Effect of antioxidants on DUX4-expressing myoblasts. (A) ATP assay for cell survival of DUX4-expressing myoblasts exposed to different stress-inducing agents. Oxidative stressors (tBHP and Paraquat) show a synergistic interaction with DUX4 at low levels. (B) Cell rescue with various concentrations of antioxidants demonstrated by ATP assay after 24 h of DUX4 induction (500 ng/ml dox). (C) Cell morphology of iC1C12-DUX4 myoblasts induced with 500 ng/ml dox for 24 h and treated with various antioxidants. (D) Western blot demonstrating that DUX4 was still expressed in the rescued cells (24 h post-induction). (E) qRT–PCR analyses of MyoD and Myf5 in antioxidant-rescued, DUX4-expressing cells. Data represent the fold difference compared with the level of GAPDH, error bars are STDEV (n=3). Antioxidants have no effect on the expression of these downstream genes.

Figure 5

DUX4 interferes with myogenic regulators and diminishes myotube formation. (A) qRT–PCR analyses of myogenic-specific genes in iC1C12-DUX4. DUX4 was induced with various concentrations of dox for 12 h. (B) Western blot analyses for the expression of MyoD and Myf5 in iC2C12-DUX4 over 16 h. (C) Immunofluorescence for MyoD (red) in 16 h DUX4-induced cells. Nuclei were contrastained with DAPI (blue). (D) Morphology of iC2C12-DUX4 after 4 days of differentiation in 2% horse serum.

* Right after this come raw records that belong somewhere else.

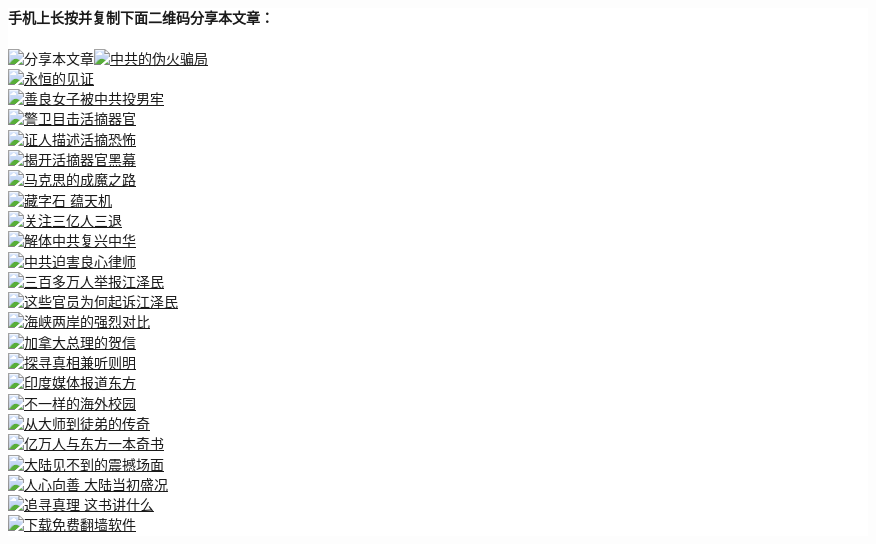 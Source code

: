 <strong>手机上长按并复制下面二维码分享本文章：</strong><br><br><img src="https://quickchart.io/qr?size=256&text=https://github.com/1992513/djy/blob/master/gb/24/12/30/n14401967.md%231" title="分享本文章"></td><td VALIGN=TOP><a href="https://github.com/1992513/djy/blob/master/gb/16/1/21/n4622075.md?dfh#1" target="_blank"><img src="https://raw.githubusercontent.com/1992513/djy/master/gb/300/wei-f1.jpg" title="中共的伪火骗局"  alt="中共的伪火骗局"></a><br><a href="https://github.com/1992513/www/blob/master/README.md?dfh#9" target="_blank"><img src="https://raw.githubusercontent.com/1992513/djy/master/gb/300/yong-h.jpg" title="永恒的见证"  alt="永恒的见证"></a><br><a href="https://github.com/1992513/djy/blob/master/gb/13/9/29/n3974789.md?dfh#1" target="_blank"><img src="https://raw.githubusercontent.com/1992513/djy/master/gb/300/shang-lnz.jpg" title="善良女子被中共投男牢"  alt="善良女子被中共投男牢"></a><br><a href="https://github.com/1992513/djy/blob/master/gb/16/3/16/n4663449.md?dfh#1" target="_blank"><img src="https://raw.githubusercontent.com/1992513/djy/master/gb/300/huo-z3.jpg" title="警卫目击活摘器官"  alt="警卫目击活摘器官"></a><br><a href="https://github.com/1992513/djy/blob/master/gb/16/8/7/n8177641.md?dfh#1" target="_blank"><img src="https://raw.githubusercontent.com/1992513/djy/master/gb/300/huo-z4.jpg" title="证人描述活摘恐怖"  alt="证人描述活摘恐怖"></a><br><a href="https://github.com/1992513/djy/blob/master/gb/10/4/19/n2881569.md?dfh#1" target="_blank"><img src="https://raw.githubusercontent.com/1992513/djy/master/gb/300/huo-z1.jpg" title="揭开活摘器官黑幕"  alt="揭开活摘器官黑幕"></a><br><a href="https://github.com/1992513/djy/blob/master/gb/10/11/7/n3077476.md?dfh#1" target="_blank"><img src="https://raw.githubusercontent.com/1992513/djy/master/gb/300/ma-ks.jpg" title="马克思的成魔之路"  alt="马克思的成魔之路"></a><br><a href="https://github.com/1992513/djy/blob/master/gb/14/6/9/n4173977.md?dfh#1" target="_blank"><img src="https://raw.githubusercontent.com/1992513/djy/master/gb/300/chang-zs.jpg" title="藏字石 蕴天机"  alt="藏字石 蕴天机"></a><br><a href="https://github.com/1992513/djy/blob/master/gb/18/5/10/n10381511.md?dfh#1" target="_blank"><img src="https://raw.githubusercontent.com/1992513/djy/master/gb/300/st1.jpg" title="关注三亿人三退"  alt="关注三亿人三退"></a><br><a href="https://github.com/1992513/djy/blob/master/gb/18/3/21/n10237682.md?dfh#1" target="_blank"><img src="https://raw.githubusercontent.com/1992513/djy/master/gb/300/jie-t.jpg" title="解体中共复兴中华"  alt="解体中共复兴中华"></a><br><a href="https://github.com/1992513/djy/blob/master/gb/9/2/9/n2422991.md?dfh#1" target="_blank"><img src="https://raw.githubusercontent.com/1992513/djy/master/gb/300/gao-zs.jpg" title="中共迫害良心律师"  alt="中共迫害良心律师"></a><br><a href="https://github.com/1992513/djy/blob/master/gb/18/12/9/n10900044.md?dfh#1" target="_blank"><img src="https://raw.githubusercontent.com/1992513/djy/master/gb/300/sj1.jpg" title="三百多万人举报江泽民"  alt="三百多万人举报江泽民"></a><br><a href="https://github.com/1992513/djy/blob/master/gb/18/8/28/n10672014.md?dfh#1" target="_blank"><img src="https://raw.githubusercontent.com/1992513/djy/master/gb/300/sj2.jpg" title="这些官员为何起诉江泽民"  alt="这些官员为何起诉江泽民"></a><br><a href="https://github.com/1992513/djy/blob/master/gb/8/12/18/n2367165.md?dfh#1" target="_blank"><img src="https://raw.githubusercontent.com/1992513/djy/master/gb/300/liangan.jpg" title="海峡两岸的强烈对比"  alt="海峡两岸的强烈对比"></a><br><a href="https://github.com/1992513/djy/blob/master/gb/15/12/10/n4593139.md?dfh#1" target="_blank"><img src="https://raw.githubusercontent.com/1992513/djy/master/gb/300/jia-ndzl.jpg" title="加拿大总理的贺信"  alt="加拿大总理的贺信"></a><br><a href="https://github.com/1992513/djy/blob/master/gb/11/6/17/n3289382.md?dfh#1" target="_blank"><img src="https://raw.githubusercontent.com/1992513/djy/master/gb/300/xiao-wd.jpg" title="探寻真相兼听则明"  alt="探寻真相兼听则明"></a><br><a href="https://github.com/1992513/djy/blob/master/gb/18/10/27/n10812623.md?dfh#1" target="_blank"><img src="https://raw.githubusercontent.com/1992513/djy/master/gb/300/yindu.jpg" title="印度媒体报道东方"  alt="印度媒体报道东方"></a><br><a href="https://github.com/1992513/djy/blob/master/gb/18/6/9/n10469652.md?dfh#1" target="_blank"><img src="https://raw.githubusercontent.com/1992513/djy/master/gb/300/xie-j.jpg" title="不一样的海外校园"  alt="不一样的海外校园"></a><br><a href="https://github.com/1992513/djy/blob/master/gb/7/4/5/n1669415.md?dfh#1" target="_blank"><img src="https://raw.githubusercontent.com/1992513/djy/master/gb/300/li-up.jpg" title="从大师到徒弟的传奇"  alt="从大师到徒弟的传奇"></a><br><a href="https://github.com/1992513/djy/blob/master/gb/17/5/26/n9191512.md?dfh#1" target="_blank"><img src="https://raw.githubusercontent.com/1992513/djy/master/gb/300/zfl2.jpg" title="亿万人与东方一本奇书"  alt="亿万人与东方一本奇书"></a><br><a href="https://github.com/1992513/djy/blob/master/gb/13/11/27/n4020290.md?dfh#1" target="_blank"><img src="https://raw.githubusercontent.com/1992513/djy/master/gb/300/zhen-h.jpg" title="大陆见不到的震撼场面"  alt="大陆见不到的震撼场面"></a><br><a href="https://github.com/1992513/djy/blob/master/gb/15/7/17/n4482910.md?dfh#1" target="_blank"><img src="https://raw.githubusercontent.com/1992513/djy/master/gb/300/dalu-sk.jpg" title="人心向善 大陆当初盛况"  alt="人心向善 大陆当初盛况"></a><br><a href="https://github.com/1992513/djy/blob/master/gb/19/1/5/n10955468.md?dfh#1" target="_blank"><img src="https://raw.githubusercontent.com/1992513/djy/master/gb/300/zfl1.jpg" title="追寻真理 这书讲什么"  alt="追寻真理 这书讲什么"></a><br><a href="https://github.com/1992513/www/blob/master/README.md?dfh#1" target="_blank"><img src="https://raw.githubusercontent.com/1992513/djy/master/gb/300/fq1.jpg" title="下载免费翻墙软件"  alt="下载免费翻墙软件"></a><br></td></tr></table>
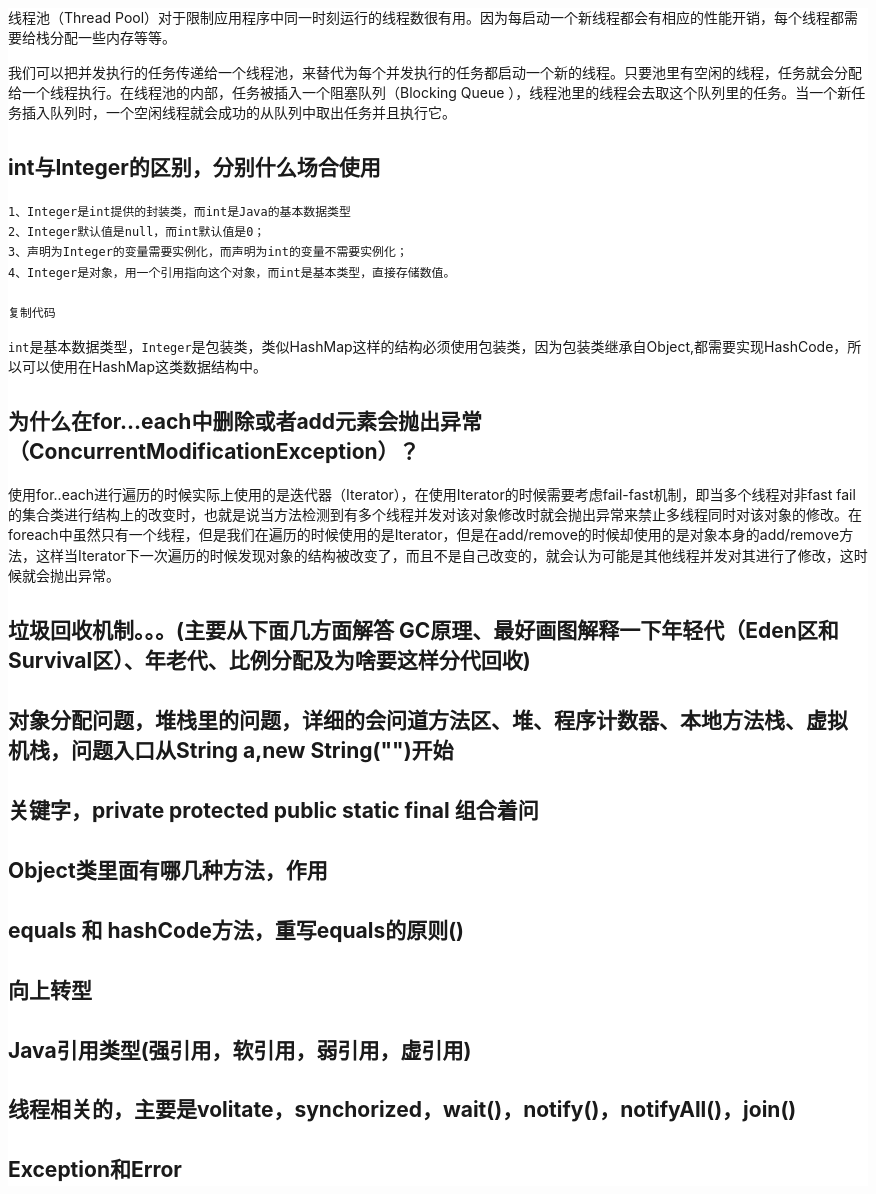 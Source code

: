 线程池（Thread Pool）对于限制应用程序中同一时刻运行的线程数很有用。因为每启动一个新线程都会有相应的性能开销，每个线程都需要给栈分配一些内存等等。

我们可以把并发执行的任务传递给一个线程池，来替代为每个并发执行的任务都启动一个新的线程。只要池里有空闲的线程，任务就会分配给一个线程执行。在线程池的内部，任务被插入一个阻塞队列（Blocking Queue ），线程池里的线程会去取这个队列里的任务。当一个新任务插入队列时，一个空闲线程就会成功的从队列中取出任务并且执行它。

## int与Integer的区别，分别什么场合使用

```
1、Integer是int提供的封装类，而int是Java的基本数据类型
2、Integer默认值是null，而int默认值是0；
3、声明为Integer的变量需要实例化，而声明为int的变量不需要实例化；
4、Integer是对象，用一个引用指向这个对象，而int是基本类型，直接存储数值。

复制代码
```

`int`是基本数据类型，`Integer`是包装类，类似HashMap这样的结构必须使用包装类，因为包装类继承自Object,都需要实现HashCode，所以可以使用在HashMap这类数据结构中。

## 为什么在for…each中删除或者add元素会抛出异常（ConcurrentModificationException）？

使用for..each进行遍历的时候实际上使用的是迭代器（Iterator），在使用Iterator的时候需要考虑fail-fast机制，即当多个线程对非fast fail的集合类进行结构上的改变时，也就是说当方法检测到有多个线程并发对该对象修改时就会抛出异常来禁止多线程同时对该对象的修改。在foreach中虽然只有一个线程，但是我们在遍历的时候使用的是Iterator，但是在add/remove的时候却使用的是对象本身的add/remove方法，这样当Iterator下一次遍历的时候发现对象的结构被改变了，而且不是自己改变的，就会认为可能是其他线程并发对其进行了修改，这时候就会抛出异常。

## 垃圾回收机制。。。(主要从下面几方面解答 GC原理、最好画图解释一下年轻代（Eden区和Survival区）、年老代、比例分配及为啥要这样分代回收)

## 对象分配问题，堆栈里的问题，详细的会问道方法区、堆、程序计数器、本地方法栈、虚拟机栈，问题入口从String a,new String("")开始

## 关键字，private protected public static final 组合着问

## Object类里面有哪几种方法，作用

## equals 和 hashCode方法，重写equals的原则()

## 向上转型

## Java引用类型(强引用，软引用，弱引用，虚引用)

## 线程相关的，主要是volitate，synchorized，wait()，notify()，notifyAll()，join()

## Exception和Error
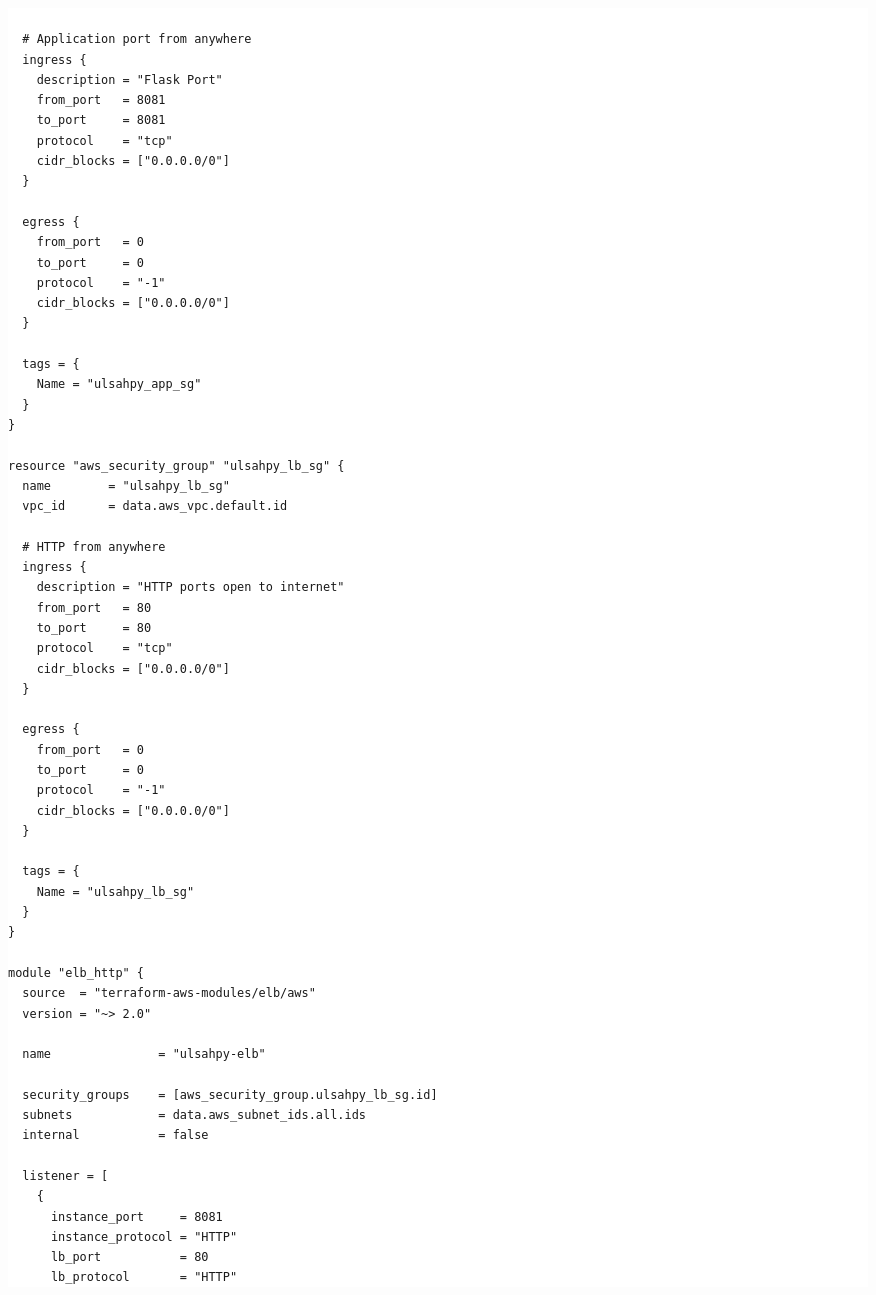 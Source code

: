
 ```

  # Application port from anywhere
  ingress {
    description = "Flask Port"
    from_port   = 8081
    to_port     = 8081
    protocol    = "tcp"
    cidr_blocks = ["0.0.0.0/0"]
  }

  egress {
    from_port   = 0
    to_port     = 0
    protocol    = "-1"
    cidr_blocks = ["0.0.0.0/0"]
  }

  tags = {
    Name = "ulsahpy_app_sg"
  }
}

resource "aws_security_group" "ulsahpy_lb_sg" {
  name        = "ulsahpy_lb_sg"
  vpc_id      = data.aws_vpc.default.id

  # HTTP from anywhere
  ingress {
    description = "HTTP ports open to internet"
    from_port   = 80
    to_port     = 80
    protocol    = "tcp"
    cidr_blocks = ["0.0.0.0/0"]
  }

  egress {
    from_port   = 0
    to_port     = 0
    protocol    = "-1"
    cidr_blocks = ["0.0.0.0/0"]
  }

  tags = {
    Name = "ulsahpy_lb_sg"
  }
}

module "elb_http" {
  source  = "terraform-aws-modules/elb/aws"
  version = "~> 2.0"

  name               = "ulsahpy-elb"

  security_groups    = [aws_security_group.ulsahpy_lb_sg.id]
  subnets            = data.aws_subnet_ids.all.ids
  internal           = false

  listener = [
    {
      instance_port     = 8081
      instance_protocol = "HTTP"
      lb_port           = 80
      lb_protocol       = "HTTP"
```

[jenkins-git-err-stackoverflow]: https://stackoverflow.com/questions/23906352/git-pullrequest-job-failed-couldnt-find-any-revision-to-build-verify-the-repo/39072182#39072182
[cloud-init-apt-get-error]: https://serverfault.com/questions/904080/inconsistent-apt-get-update-behaviour-on-official-ubuntu-aws-ami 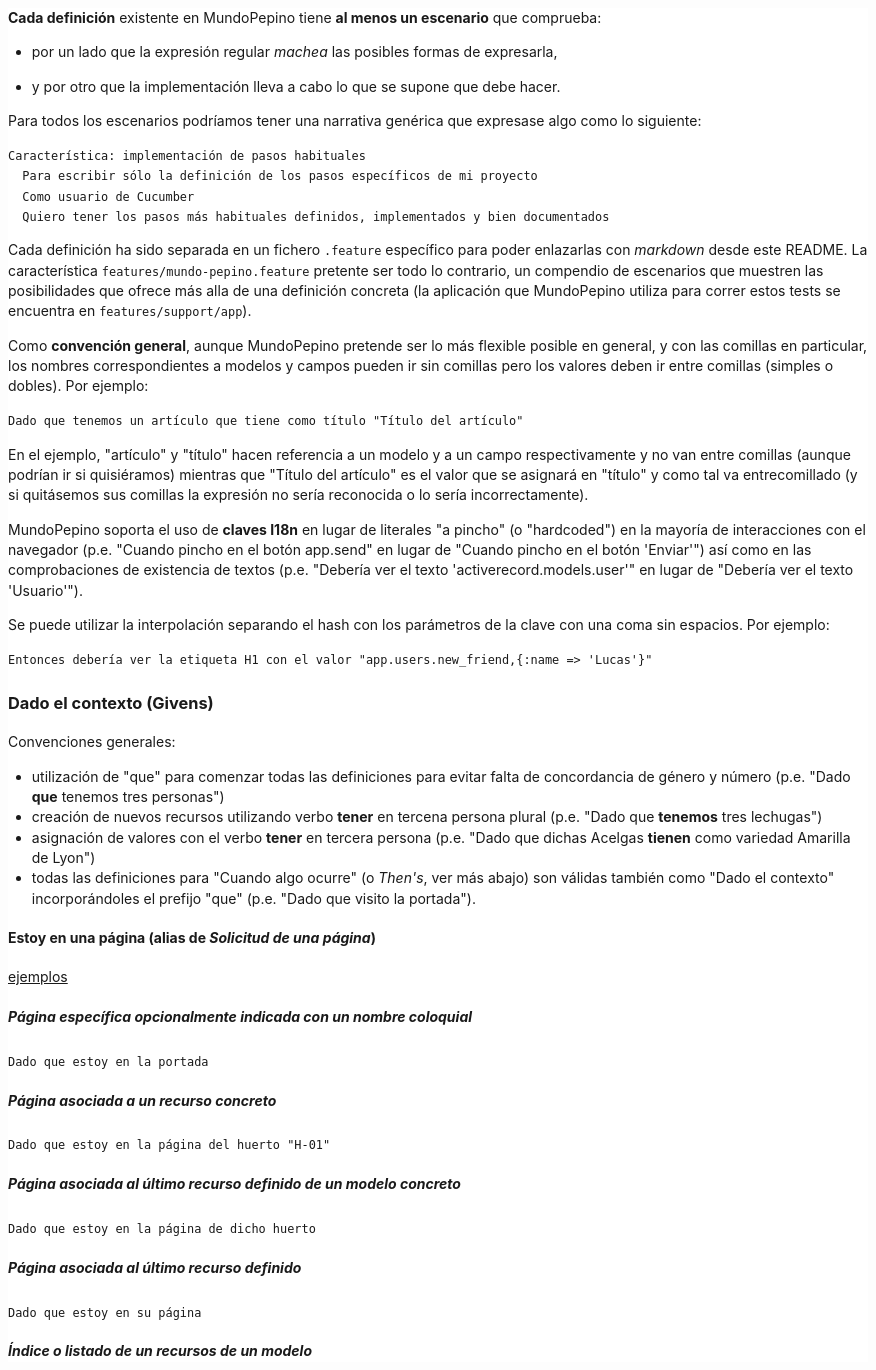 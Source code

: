 **Cada definición** existente en MundoPepino tiene **al menos un escenario** que comprueba:

* por un lado que la expresión regular *machea* las posibles formas de expresarla,

* y por otro que la implementación lleva a cabo lo que se supone que debe hacer.

Para todos los escenarios podríamos tener una narrativa genérica que expresase algo como lo siguiente:

    Característica: implementación de pasos habituales
      Para escribir sólo la definición de los pasos específicos de mi proyecto
      Como usuario de Cucumber
      Quiero tener los pasos más habituales definidos, implementados y bien documentados

Cada definición ha sido separada en un fichero `.feature` específico para poder enlazarlas con *markdown* desde este README. La característica `features/mundo-pepino.feature` pretente ser todo lo contrario, un compendio de escenarios que muestren las posibilidades que ofrece más alla de una definición concreta (la aplicación que MundoPepino utiliza para correr estos tests se encuentra en `features/support/app`). 

Como **convención general**, aunque MundoPepino pretende ser lo más flexible posible en general, y con las comillas en particular, los nombres correspondientes a modelos y campos pueden ir sin comillas pero los valores deben ir entre comillas (simples o dobles). Por ejemplo:

    Dado que tenemos un artículo que tiene como título "Título del artículo"

En el ejemplo, "artículo" y "título" hacen referencia a un modelo y a un campo respectivamente y no van entre comillas (aunque podrían ir si quisiéramos) mientras que "Título del artículo" es el valor que se asignará en "título" y como tal va entrecomillado (y si quitásemos sus comillas la expresión no sería reconocida o lo sería incorrectamente). 

MundoPepino soporta el uso de **claves I18n** en lugar de literales "a pincho" (o "hardcoded") en la mayoría de interacciones con el navegador (p.e. "Cuando pincho en el botón app.send" en lugar de "Cuando pincho en el botón 'Enviar'") así como en las comprobaciones de existencia de textos (p.e. "Debería ver el texto 'activerecord.models.user'" en lugar de "Debería ver el texto 'Usuario'").

Se puede utilizar la interpolación separando el hash con los parámetros de la clave con una coma sin espacios. Por ejemplo:

    Entonces debería ver la etiqueta H1 con el valor "app.users.new_friend,{:name => 'Lucas'}"

### Dado el contexto (Givens)

Convenciones generales:

* utilización de "que" para comenzar todas las definiciones para evitar falta de concordancia de género y número (p.e. "Dado **que** tenemos tres personas")
* creación de nuevos recursos utilizando verbo **tener** en tercena persona plural (p.e. "Dado que **tenemos** tres lechugas")
* asignación de valores con el verbo **tener** en tercera persona (p.e. "Dado que dichas Acelgas **tienen** como variedad Amarilla de Lyon")
* todas las definiciones para "Cuando algo ocurre" (o *Then's*, ver más abajo) son válidas también como "Dado el contexto" incorporándoles el prefijo "que" (p.e. "Dado que visito la portada").

#### Estoy en una página (alias de *Solicitud de una página*)
[ejemplos](/nando/mundo-pepino/tree/master/features/es_ES/cuando-visito-una-pagina.feature)
##### Página específica opcionalmente indicada con un nombre coloquial
    Dado que estoy en la portada
##### Página asociada a un recurso concreto
    Dado que estoy en la página del huerto "H-01"
##### Página asociada al último recurso definido de un modelo concreto
    Dado que estoy en la página de dicho huerto
##### Página asociada al último recurso definido
    Dado que estoy en su página
##### Índice o listado de un recursos de un modelo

Note that DUX4-expressing cells, depending on the dox concentration, showed impaired to diminished differentiation. (E) Immunofluorescence for MyHC (red) on day 4 of differentiation of iC2C12-DUX4 cells. (F) Morphology of control (iC2C12 target) cells after 4 days of differentiation induced with 50 ng/ml doxycycline and evaluated by immunofluorescence for MyHC (G). Note that doxycycline alone does not have any significant effect on iC2C12 differentiation.

Figure 6

Pax3 and Pax7 compete with DUX4 and rescue toxicity. (A) Unrooted tree representing the sequence relationship of different homeodomains. The length of arms indicates the distance between a given sequence and the nearest hypothetical sequence in common with the rest of the tree. (B) Cell viability demonstrated by ATP assay at 24 and 48 h post-DUX4 induction iC2C12-DUX4, iC2C12-DUX4 & GFP, iC2C12-DUX4 & Pax3 and iC2C12-DUX4 & Pax7. Note complete cell rescue in Pax3- and Pax7-expressing cells at 100 ng/ml dox. (C) Cell morphology of iC2C12-DUX4, iC2C12-DUX4 & Pax3 and iC2C12-DUX4 & Pax7 24 h after DUX4 induction with 125 and 500 ng/ml dox. Note the elongated cells at 125 ng/ml dox in the control (left) panel versus stellate cells in the Pax3- or Pax7-overexpressing groups (middle and right panels). (D) Western blot analyses for DUX4, Pax3 and Pax7 at 24 h of induction with different concentrations of dox, demonstrating that DUX4 is still expressed in these myoblasts. (E) qRT–PCR for MyoD and Myf5 in rescued cells at 12 and 24 h post-induction with varying levels of dox. Data represent the fold difference compared with the level of GAPDH, error bars are STDEV (n=3).